Dehydronorketamine

Clinical data
- ATC code: None;

Identifiers
- IUPAC name 6-Amino-6-(2-chlorophenyl)cyclohex-2-en-1-one;
- CAS Number: 57683-62-2;
- PubChem CID: 162835;
- ChemSpider: 142954;
- UNII: J5442FVV58;
- CompTox Dashboard (EPA): DTXSID80973283 ;

Chemical and physical data
- Formula: C_{12}H_{12}ClNO
- Molar mass: 221.68 g·mol^{−1}
- 3D model (JSmol): Interactive image;
- SMILES C1CC(C(=O)C=C1)(C2=CC=CC=C2Cl)N;
- InChI InChI=1S/C12H12ClNO/c13-10-6-2-1-5-9(10)12(14)8-4-3-7-11(12)15/h1-3,5-7H,4,8,14H2; Key:BXBPJMHHWPXBJL-UHFFFAOYSA-N;

= Dehydronorketamine =

Chemical compound

Dehydronorketamine (DHNK), or 5,6-dehydronorketamine, is a minor metabolite of ketamine which is formed by dehydrogenation of its metabolite norketamine. Though originally considered to be inactive, DHNK has been found to act as a potent and selective negative allosteric modulator of the α_{7}-nicotinic acetylcholine receptor (IC_{50} = 55 nM). For this reason, similarly to hydroxynorketamine (HNK), it has been hypothesized that DHNK may have the capacity to produce rapid antidepressant effects.
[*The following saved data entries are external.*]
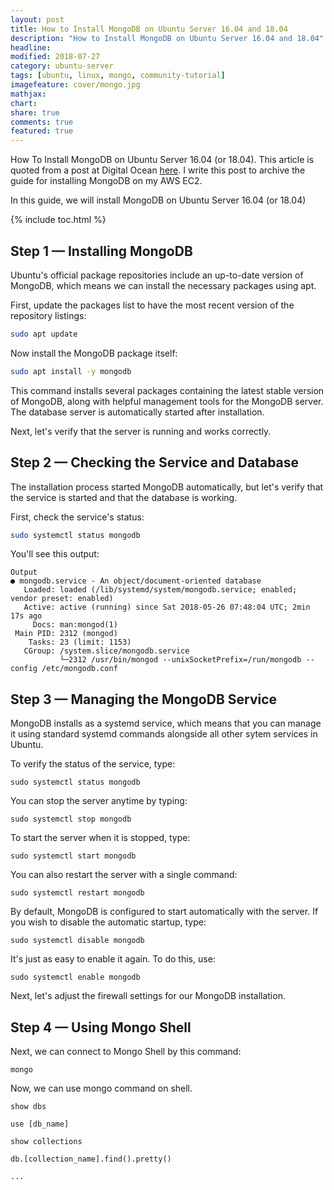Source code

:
 ```yaml
---
layout: post
title: How to Install MongoDB on Ubuntu Server 16.04 and 18.04
description: "How to Install MongoDB on Ubuntu Server 16.04 and 18.04"
headline: 
modified: 2018-07-27
category: ubuntu-server
tags: [ubuntu, linux, mongo, community-tutorial]
imagefeature: cover/mongo.jpg
mathjax:
chart:
share: true
comments: true
featured: true
---
```



How To Install MongoDB on Ubuntu Server 16.04 (or 18.04). This article is quoted from a post at Digital Ocean [here](https://www.digitalocean.com/community/tutorials/how-to-install-mongodb-on-ubuntu-18-04). I write this post to archive the guide for installing MongoDB on my AWS EC2.

In this guide, we will install MongoDB on Ubuntu Server 16.04 (or 18.04)

{% include toc.html %}


## Step 1 — Installing MongoDB

Ubuntu's official package repositories include an up-to-date version of MongoDB, which means we can install the necessary packages using apt.

First, update the packages list to have the most recent version of the repository listings:

```bash
sudo apt update
```

Now install the MongoDB package itself:

```bash
sudo apt install -y mongodb
```

This command installs several packages containing the latest stable version of MongoDB, along with helpful management tools for the MongoDB server. The database server is automatically started after installation.

Next, let's verify that the server is running and works correctly.

## Step 2 — Checking the Service and Database

The installation process started MongoDB automatically, but let's verify that the service is started and that the database is working.

First, check the service's status:

```bash
sudo systemctl status mongodb
```

You'll see this output:



```
Output
● mongodb.service - An object/document-oriented database
   Loaded: loaded (/lib/systemd/system/mongodb.service; enabled; vendor preset: enabled)
   Active: active (running) since Sat 2018-05-26 07:48:04 UTC; 2min 17s ago
     Docs: man:mongod(1)
 Main PID: 2312 (mongod)
    Tasks: 23 (limit: 1153)
   CGroup: /system.slice/mongodb.service
           └─2312 /usr/bin/mongod --unixSocketPrefix=/run/mongodb --config /etc/mongodb.conf
```

## Step 3 — Managing the MongoDB Service

MongoDB installs as a systemd service, which means that you can manage it using standard systemd commands alongside all other sytem services in Ubuntu.

To verify the status of the service, type:

```
sudo systemctl status mongodb
```

You can stop the server anytime by typing:

```
sudo systemctl stop mongodb
```

To start the server when it is stopped, type:

```
sudo systemctl start mongodb
```

You can also restart the server with a single command:

```
sudo systemctl restart mongodb
```

By default, MongoDB is configured to start automatically with the server. If you wish to disable the automatic startup, type:

```
sudo systemctl disable mongodb
```

It's just as easy to enable it again. To do this, use:

```
sudo systemctl enable mongodb
```

Next, let's adjust the firewall settings for our MongoDB installation.


## Step 4 — Using Mongo Shell

Next, we can connect to Mongo Shell by this command:

```
mongo
```

Now, we can use mongo command on shell.

```
show dbs

use [db_name]

show collections

db.[collection_name].find().pretty()

...
```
However, unlike ketamine, norketamine, and HNK, DHNK has been found to be inactive in the forced swim test (FST) in mice at doses up to 50 mg/kg. DHNK is inactive at the α_{3}β_{4}-nicotinic acetylcholine receptor (IC_{50} > 100 μM) and is only very weakly active at the NMDA receptor (K_{i} = 38.95 μM for (S)-(+)-DHNK). It can be detected 7–10 days after a modest dose of ketamine, and because of this, is useful in drug detection assays.